11. Liability and Warranty
11.1 The Agency is fully liable for damages caused by intent or gross negligence, as well as for injury to life, body, or health.
11.2 For simple negligence, the Agency is only liable for the breach of essential contractual obligations (cardinal obligations) whose fulfillment enables the proper execution of the contract and upon which the Customer regularly relies. In such cases, liability is limited to typical, foreseeable damage or the contract value, whichever is lower.
11.3 Liability for indirect damage, loss of profit, or consequential damage is excluded to the extent permitted by law. Further liability is excluded.
11.4 The Agency is entitled to engage subcontractors to fulfill contractual obligations. The Agency is only liable for defects caused by subcontractor services if it breaches its duty of care in selecting or monitoring the subcontractor. If damages are caused solely by subcontractors outside the Agency's control, the Agency assigns its contractual claims against the subcontractor to the Customer and will assist the Customer in enforcing these claims to the extent reasonable.
11.5 The review of legal issues, particularly in the areas of copyright, competition, consumer protection, and trademark law, is not the responsibility of the Agency.

12. Final Provisions
12.1 Amendments or additions to these GTC must be made in writing. Precedence is given to individual agreements.
12.2 If any provision of these GTC is invalid or unenforceable, the validity of the remaining provisions remains unaffected.
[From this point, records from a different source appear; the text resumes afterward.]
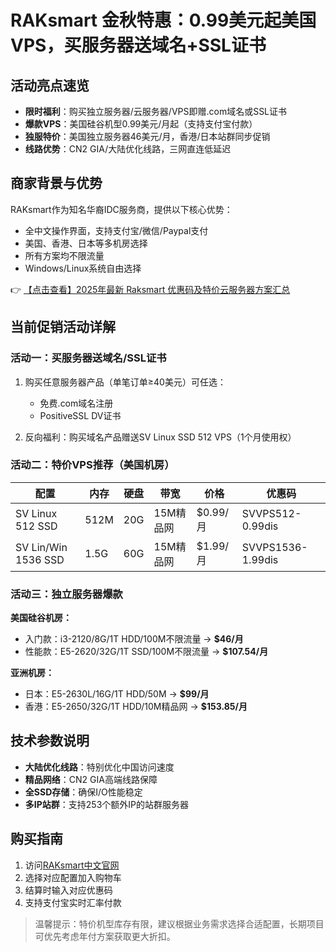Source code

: # RAKsmart 金秋特惠：0.99美元起美国VPS，买服务器送域名+SSL证书

## 活动亮点速览
- **限时福利**：购买独立服务器/云服务器/VPS即赠.com域名或SSL证书
- **爆款VPS**：美国硅谷机型0.99美元/月起（支持支付宝付款）
- **独服特价**：美国独立服务器46美元/月，香港/日本站群同步促销
- **线路优势**：CN2 GIA/大陆优化线路，三网直连低延迟

## 商家背景与优势
RAKsmart作为知名华裔IDC服务商，提供以下核心优势：
- 全中文操作界面，支持支付宝/微信/Paypal支付
- 美国、香港、日本等多机房选择
- 所有方案均不限流量
- Windows/Linux系统自由选择

👉 [【点击查看】2025年最新 Raksmart 优惠码及特价云服务器方案汇总](https://bit.ly/raksmart)

## 当前促销活动详解

### 活动一：买服务器送域名/SSL证书
1. 购买任意服务器产品（单笔订单≥40美元）可任选：
   - 免费.com域名注册
   - PositiveSSL DV证书

2. 反向福利：购买域名产品赠送SV Linux SSD 512 VPS（1个月使用权）

### 活动二：特价VPS推荐（美国机房）
| 配置                | 内存 | 硬盘 | 带宽   | 价格       | 优惠码              |
|---------------------|------|------|--------|------------|---------------------|
| SV Linux 512 SSD    | 512M | 20G  | 15M精品网 | $0.99/月   | SVVPS512-0.99dis    |
| SV Lin/Win 1536 SSD | 1.5G | 60G  | 15M精品网 | $1.99/月   | SVVPS1536-1.99dis   |

### 活动三：独立服务器爆款
**美国硅谷机房：**
- 入门款：i3-2120/8G/1T HDD/100M不限流量 → **$46/月**
- 性能款：E5-2620/32G/1T SSD/100M不限流量 → **$107.54/月**

**亚洲机房：**
- 日本：E5-2630L/16G/1T HDD/50M → **$99/月**
- 香港：E5-2650/32G/1T HDD/10M精品网 → **$153.85/月**

## 技术参数说明
- **大陆优化线路**：特别优化中国访问速度
- **精品网络**：CN2 GIA高端线路保障
- **全SSD存储**：确保I/O性能稳定
- **多IP站群**：支持253个额外IP的站群服务器

## 购买指南
1. 访问[RAKsmart中文官网](https://bit.ly/raksmart)
2. 选择对应配置加入购物车
3. 结算时输入对应优惠码
4. 支持支付宝实时汇率付款

> 温馨提示：特价机型库存有限，建议根据业务需求选择合适配置，长期项目可优先考虑年付方案获取更大折扣。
The parties agree to replace the invalid or unenforceable provision with a valid and enforceable provision that comes as close as possible to the economic intent of the replaced provision.

13. Jurisdiction and Place of Performance
13.1 The place of jurisdiction is Frankfurt am Main, provided the contracting parties are merchants. However, each party also has the right to sue the other at their place of business.
13.2 The place of performance is the Agency's registered office.

14. Applicable Law
German law exclusively applies to all contracts and business relationships between the Agency and the Customer. The application of international sales law is excluded.